Material provided ▸
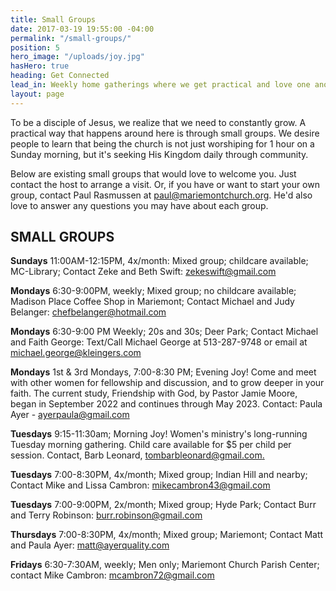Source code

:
 ```yaml
---
title: Small Groups
date: 2017-03-19 19:55:00 -04:00
permalink: "/small-groups/"
position: 5
hero_image: "/uploads/joy.jpg"
hasHero: true
heading: Get Connected
lead_in: Weekly home gatherings where we get practical and love one another.
layout: page
---
```


To be a disciple of Jesus, we realize that we need to constantly grow. A practical way that happens around here is through small groups. We desire people to learn that being the church is not just worshiping for 1 hour on a Sunday morning, but it's seeking His Kingdom daily through community.

Below are existing small groups that would love to welcome you.  Just contact the host to arrange a visit.  Or, if you have or want to start your own group, contact Paul Rasmussen at paul@mariemontchurch.org.  He'd also love to answer any questions you may have about each group.

## SMALL GROUPS

**Sundays**
11:00AM-12:15PM, 4x/month: Mixed group; childcare available; MC-Library; Contact Zeke and Beth Swift: zekeswift@gmail.com

**Mondays**
6:30-9:00PM, weekly; Mixed group; no childcare available; Madison Place Coffee Shop in Mariemont; Contact Michael and Judy Belanger: chefbelanger@hotmail.com

**Mondays**
6:30-9:00 PM Weekly; 20s and 30s; Deer Park; Contact Michael and Faith George: Text/Call Michael George at 513-287-9748 or email at michael.george@kleingers.com

**Mondays**
1st & 3rd Mondays, 7:00-8:30 PM;
Evening Joy! Come and meet with other women for fellowship and discussion, and to grow deeper in your faith.
The current study, Friendship with God, by Pastor Jamie Moore, began in September 2022 and continues through May 2023. Contact: Paula Ayer - ayerpaula@gmail.com

**Tuesdays**
9:15-11:30am; Morning Joy!
Women's ministry's long-running Tuesday morning gathering. Child care available for $5 per child per session.
Contact, Barb Leonard, [tombarbleonard@gmail.com.](tombarbleonard@gmail.com)

**Tuesdays**
7:00-8:30PM, 4x/month; Mixed group; Indian Hill and nearby; Contact Mike and Lissa Cambron: mikecambron43@gmail.com

**Tuesdays**
7:00-9:00PM, 2x/month; Mixed group; Hyde Park; Contact Burr and Terry Robinson: burr.robinson@gmail.com

**Thursdays**
7:00-8:30PM, 4x/month; Mixed group; Mariemont; Contact Matt and Paula Ayer: matt@ayerquality.com

**Fridays**
6:30-7:30AM, weekly; Men only; Mariemont Church Parish Center; contact Mike Cambron: mcambron72@gmail.com

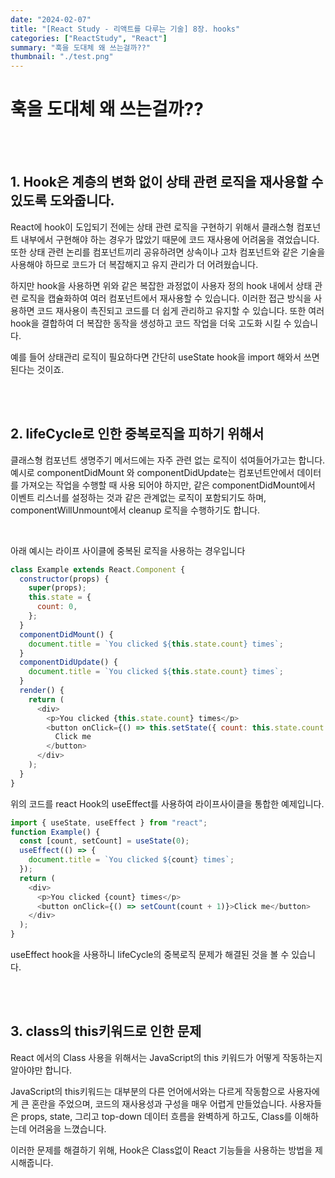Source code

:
 ```yaml
---
date: "2024-02-07"
title: "[React Study - 리액트를 다루는 기술] 8장. hooks"
categories: ["ReactStudy", "React"]
summary: "훅을 도대체 왜 쓰는걸까??"
thumbnail: "./test.png"
---
```


# 훅을 도대체 왜 쓰는걸까??

<br><br>

## 1. Hook은 계층의 변화 없이 상태 관련 로직을 재사용할 수 있도록 도와줍니다.

React에 hook이 도입되기 전에는 상태 관련 로직을 구현하기 위해서 클래스형 컴포넌트 내부에서 구현해야 하는 경우가 많았기 때문에 코드 재사용에 어려움을 겪었습니다.
또한 상태 관련 논리를 컴포넌트끼리 공유하려면 상속이나 고차 컴포넌트와 같은 기술을 사용해야 하므로 코드가 더 복잡해지고 유지 관리가 더 어려웠습니다.

하지만 hook을 사용하면 위와 같은 복잡한 과정없이 사용자 정의 hook 내에서 상태 관련 로직을 캡슐화하여 여러 컴포넌트에서 재사용할 수 있습니다. 이러한 접근 방식을 사용하면 코드 재사용이 촉진되고 코드를 더 쉽게 관리하고 유지할 수 있습니다.
또한 여러 hook을 결합하여 더 복잡한 동작을 생성하고 코드 작업을 더욱 고도화 시킬 수 있습니다.

예를 들어 상태관리 로직이 필요하다면 간단히 useState hook을 import 해와서 쓰면 된다는 것이죠.

<br><br>

## 2. lifeCycle로 인한 중복로직을 피하기 위해서

클래스형 컴포넌트 생명주기 메서드에는 자주 관련 없는 로직이 섞여들어가고는 합니다. 예시로 componentDidMount 와 componentDidUpdate는 컴포넌트안에서 데이터를 가져오는 작업을 수행할 때 사용 되어야 하지만, 같은 componentDidMount에서 이벤트 리스너를 설정하는 것과 같은 관계없는 로직이 포함되기도 하며, componentWillUnmount에서 cleanup 로직을 수행하기도 합니다.

<br>


아래 예시는 라이프 사이클에 중복된 로직을 사용하는 경우입니다

```js
class Example extends React.Component {
  constructor(props) {
    super(props);
    this.state = {
      count: 0,
    };
  }
  componentDidMount() {
    document.title = `You clicked ${this.state.count} times`;
  }
  componentDidUpdate() {
    document.title = `You clicked ${this.state.count} times`;
  }
  render() {
    return (
      <div>
        <p>You clicked {this.state.count} times</p>
        <button onClick={() => this.setState({ count: this.state.count + 1 })}>
          Click me
        </button>
      </div>
    );
  }
}
```

위의 코드를 react Hook의 useEffect를 사용하여 라이프사이클을 통합한 예제입니다.

```js
import { useState, useEffect } from "react";
function Example() {
  const [count, setCount] = useState(0);
  useEffect(() => {
    document.title = `You clicked ${count} times`;
  });
  return (
    <div>
      <p>You clicked {count} times</p>
      <button onClick={() => setCount(count + 1)}>Click me</button>
    </div>
  );
}
```

useEffect hook을 사용하니 lifeCycle의 중복로직 문제가 해결된 것을 볼 수 있습니다.

<br><br>

## 3. class의 this키워드로 인한 문제

React 에서의 Class 사용을 위해서는 JavaScript의 this 키워드가 어떻게 작동하는지 알아야만 합니다.

JavaScript의 this키워드는 대부분의 다른 언어에서와는 다르게 작동함으로 사용자에게 큰 혼란을 주었으며, 코드의 재사용성과 구성을 매우 어렵게 만들었습니다. 사용자들은 props, state, 그리고 top-down 데이터 흐름을 완벽하게 하고도, Class를 이해하는데 어려움을 느꼈습니다.

이러한 문제를 해결하기 위해, Hook은 Class없이 React 기능들을 사용하는 방법을 제시해줍니다.
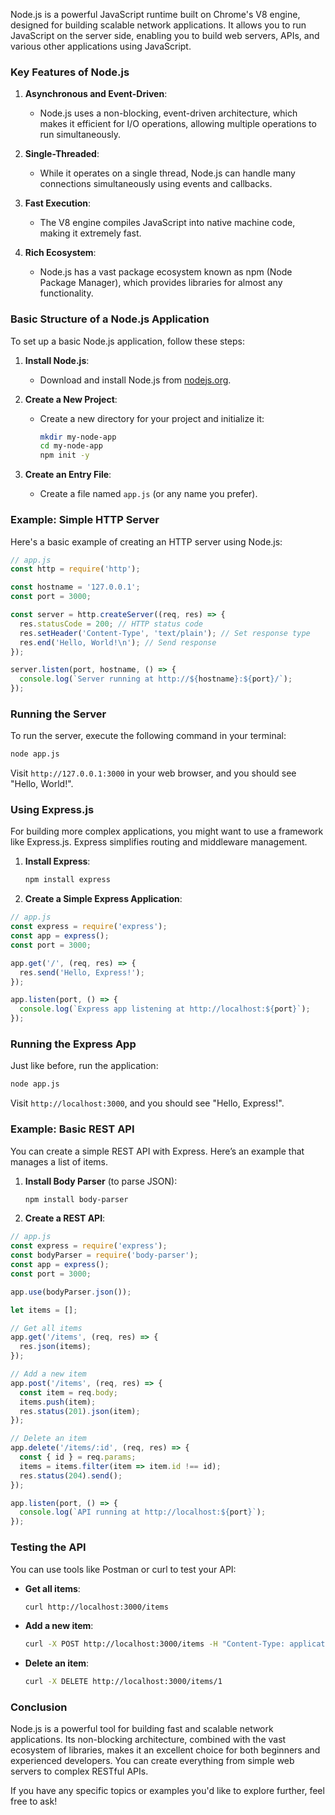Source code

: Node.js is a powerful JavaScript runtime built on Chrome's V8 engine, designed for building scalable network applications. It allows you to run JavaScript on the server side, enabling you to build web servers, APIs, and various other applications using JavaScript.

### Key Features of Node.js

1. **Asynchronous and Event-Driven**:
   - Node.js uses a non-blocking, event-driven architecture, which makes it efficient for I/O operations, allowing multiple operations to run simultaneously.

2. **Single-Threaded**:
   - While it operates on a single thread, Node.js can handle many connections simultaneously using events and callbacks.

3. **Fast Execution**:
   - The V8 engine compiles JavaScript into native machine code, making it extremely fast.

4. **Rich Ecosystem**:
   - Node.js has a vast package ecosystem known as npm (Node Package Manager), which provides libraries for almost any functionality.

### Basic Structure of a Node.js Application

To set up a basic Node.js application, follow these steps:

1. **Install Node.js**:
   - Download and install Node.js from [nodejs.org](https://nodejs.org/).

2. **Create a New Project**:
   - Create a new directory for your project and initialize it:
     ```bash
     mkdir my-node-app
     cd my-node-app
     npm init -y
     ```

3. **Create an Entry File**:
   - Create a file named `app.js` (or any name you prefer).

### Example: Simple HTTP Server

Here's a basic example of creating an HTTP server using Node.js:

```javascript
// app.js
const http = require('http');

const hostname = '127.0.0.1';
const port = 3000;

const server = http.createServer((req, res) => {
  res.statusCode = 200; // HTTP status code
  res.setHeader('Content-Type', 'text/plain'); // Set response type
  res.end('Hello, World!\n'); // Send response
});

server.listen(port, hostname, () => {
  console.log(`Server running at http://${hostname}:${port}/`);
});
```

### Running the Server

To run the server, execute the following command in your terminal:

```bash
node app.js
```

Visit `http://127.0.0.1:3000` in your web browser, and you should see "Hello, World!".

### Using Express.js

For building more complex applications, you might want to use a framework like Express.js. Express simplifies routing and middleware management.

1. **Install Express**:
   ```bash
   npm install express
   ```

2. **Create a Simple Express Application**:

```javascript
// app.js
const express = require('express');
const app = express();
const port = 3000;

app.get('/', (req, res) => {
  res.send('Hello, Express!');
});

app.listen(port, () => {
  console.log(`Express app listening at http://localhost:${port}`);
});
```

### Running the Express App

Just like before, run the application:

```bash
node app.js
```

Visit `http://localhost:3000`, and you should see "Hello, Express!".

### Example: Basic REST API

You can create a simple REST API with Express. Here’s an example that manages a list of items.

1. **Install Body Parser** (to parse JSON):
   ```bash
   npm install body-parser
   ```

2. **Create a REST API**:

```javascript
// app.js
const express = require('express');
const bodyParser = require('body-parser');
const app = express();
const port = 3000;

app.use(bodyParser.json());

let items = [];

// Get all items
app.get('/items', (req, res) => {
  res.json(items);
});

// Add a new item
app.post('/items', (req, res) => {
  const item = req.body;
  items.push(item);
  res.status(201).json(item);
});

// Delete an item
app.delete('/items/:id', (req, res) => {
  const { id } = req.params;
  items = items.filter(item => item.id !== id);
  res.status(204).send();
});

app.listen(port, () => {
  console.log(`API running at http://localhost:${port}`);
});
```

### Testing the API

You can use tools like Postman or curl to test your API:

- **Get all items**:
  ```bash
  curl http://localhost:3000/items
  ```

- **Add a new item**:
  ```bash
  curl -X POST http://localhost:3000/items -H "Content-Type: application/json" -d '{"id": "1", "name": "Item 1"}'
  ```

- **Delete an item**:
  ```bash
  curl -X DELETE http://localhost:3000/items/1
  ```

### Conclusion

Node.js is a powerful tool for building fast and scalable network applications. Its non-blocking architecture, combined with the vast ecosystem of libraries, makes it an excellent choice for both beginners and experienced developers. You can create everything from simple web servers to complex RESTful APIs.

If you have any specific topics or examples you'd like to explore further, feel free to ask!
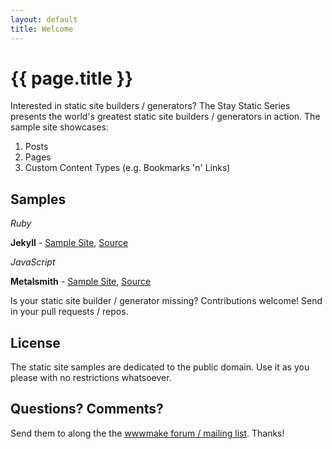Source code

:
 ```yaml
---
layout: default
title: Welcome
---
```


# {{ page.title }}

Interested in static site builders / generators?
The Stay Static Series presents the world's greatest static site builders / generators in action.
The sample site showcases:
    
1. Posts
2. Pages
3. Custom Content Types (e.g. Bookmarks 'n' Links)


## Samples

_Ruby_

**Jekyll** - [Sample Site](http://staystatic.github.io/sites/jekyll), [Source](https://github.com/staystatic/jekyll)

_JavaScript_

**Metalsmith** - [Sample Site](http://staystatic.github.io/sites/metalsmith), [Source](https://github.com/staystatic/metalsmith)


Is your static site builder / generator missing? Contributions welcome!
Send in your pull requests / repos.


## License

The static site samples are dedicated to the public domain. 
Use it as you please with no restrictions whatsoever.


## Questions? Comments?

Send them to along the the [wwwmake forum / mailing list](http://groups.google.com/group/wwwmake). Thanks!

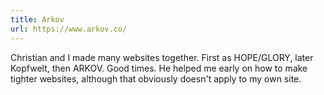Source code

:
 ```yaml
---
title: Arkov
url: https://www.arkov.co/
---
```


Christian and I made many websites together. First as HOPE/GLORY, later Kopfwelt, then ARKOV. Good times.  He helped me early on how to make tighter websites, although that obviously doesn't apply to my own site.
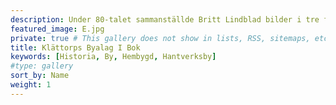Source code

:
 ```yaml
---
description: Under 80-talet sammanställde Britt Lindblad bilder i tre fotoalbum på vår by. Detta är det första albumet. Dessa bilder är på albumen i sin helhet. För enskilda bilder som är enklare att visa på mobilen, se enbart "Klättors Byalag I". Tusen tack till Eva Ahrenstedt(Klättorp 116) för bilderna! Klicka på en bild för att se bildtext.
featured_image: E.jpg
private: true # This gallery does not show in lists, RSS, sitemaps, etc. On list pages, use cascade to hide descendants.
title: Klättorps Byalag I Bok
keywords: [Historia, By, Hembygd, Hantverksby]
#type: gallery
sort_by: Name
weight: 1
---
```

Task ▸ If a line of the entries above holds "have", count it, then report the total alone.

Solution to this exercise ▸ 2